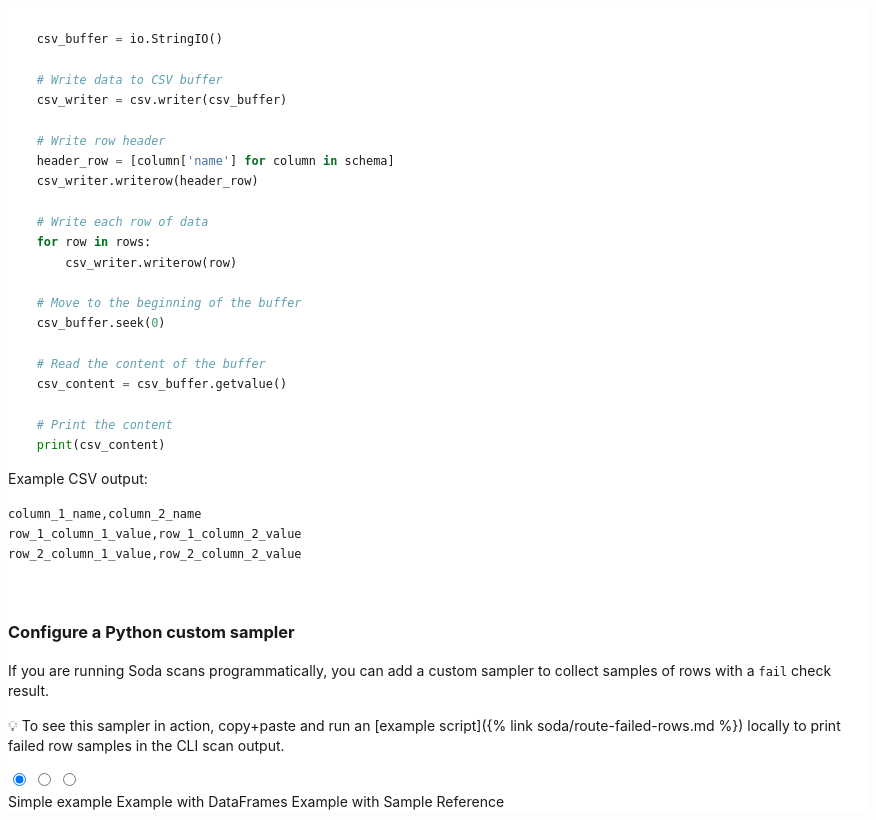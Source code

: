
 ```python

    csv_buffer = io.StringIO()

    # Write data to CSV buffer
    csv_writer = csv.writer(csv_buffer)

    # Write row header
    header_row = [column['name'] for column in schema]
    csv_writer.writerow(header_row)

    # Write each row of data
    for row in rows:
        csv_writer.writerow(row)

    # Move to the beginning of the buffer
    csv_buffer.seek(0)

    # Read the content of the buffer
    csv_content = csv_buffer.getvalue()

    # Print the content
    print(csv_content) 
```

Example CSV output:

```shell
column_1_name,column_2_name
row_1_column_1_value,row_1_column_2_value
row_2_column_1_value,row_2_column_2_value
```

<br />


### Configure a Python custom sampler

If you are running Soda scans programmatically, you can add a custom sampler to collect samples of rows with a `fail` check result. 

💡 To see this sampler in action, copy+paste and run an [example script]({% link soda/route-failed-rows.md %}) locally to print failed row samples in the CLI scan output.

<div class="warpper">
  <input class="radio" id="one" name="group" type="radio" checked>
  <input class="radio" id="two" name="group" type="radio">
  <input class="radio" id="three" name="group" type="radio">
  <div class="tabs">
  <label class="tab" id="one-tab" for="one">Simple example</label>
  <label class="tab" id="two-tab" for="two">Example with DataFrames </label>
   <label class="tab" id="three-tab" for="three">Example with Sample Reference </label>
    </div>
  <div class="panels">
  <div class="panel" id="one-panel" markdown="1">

» **DESCRIPTION OF THE TASK**:
Exact copy, no pictures: write out all the records above.

» **RESPONSE TO THE TASK**:
Source code

:
 ```python

    csv_buffer = io.StringIO()

    # Write data to CSV buffer
    csv_writer = csv.writer(csv_buffer)

    # Write row header
    header_row = [column['name'] for column in schema]
    csv_writer.writerow(header_row)

    # Write each row of data
    for row in rows:
        csv_writer.writerow(row)

    # Move to the beginning of the buffer
    csv_buffer.seek(0)

    # Read the content of the buffer
    csv_content = csv_buffer.getvalue()

    # Print the content
    print(csv_content) 
```

Example CSV output:

```shell
column_1_name,column_2_name
row_1_column_1_value,row_1_column_2_value
row_2_column_1_value,row_2_column_2_value
```

<br />


### Configure a Python custom sampler

If you are running Soda scans programmatically, you can add a custom sampler to collect samples of rows with a `fail` check result. 

💡 To see this sampler in action, copy+paste and run an [example script]({% link soda/route-failed-rows.md %}) locally to print failed row samples in the CLI scan output.

<div class="warpper">
  <input class="radio" id="one" name="group" type="radio" checked>
  <input class="radio" id="two" name="group" type="radio">
  <input class="radio" id="three" name="group" type="radio">
  <div class="tabs">
  <label class="tab" id="one-tab" for="one">Simple example</label>
  <label class="tab" id="two-tab" for="two">Example with DataFrames </label>
   <label class="tab" id="three-tab" for="three">Example with Sample Reference </label>
    </div>
  <div class="panels">
  <div class="panel" id="one-panel" markdown="1">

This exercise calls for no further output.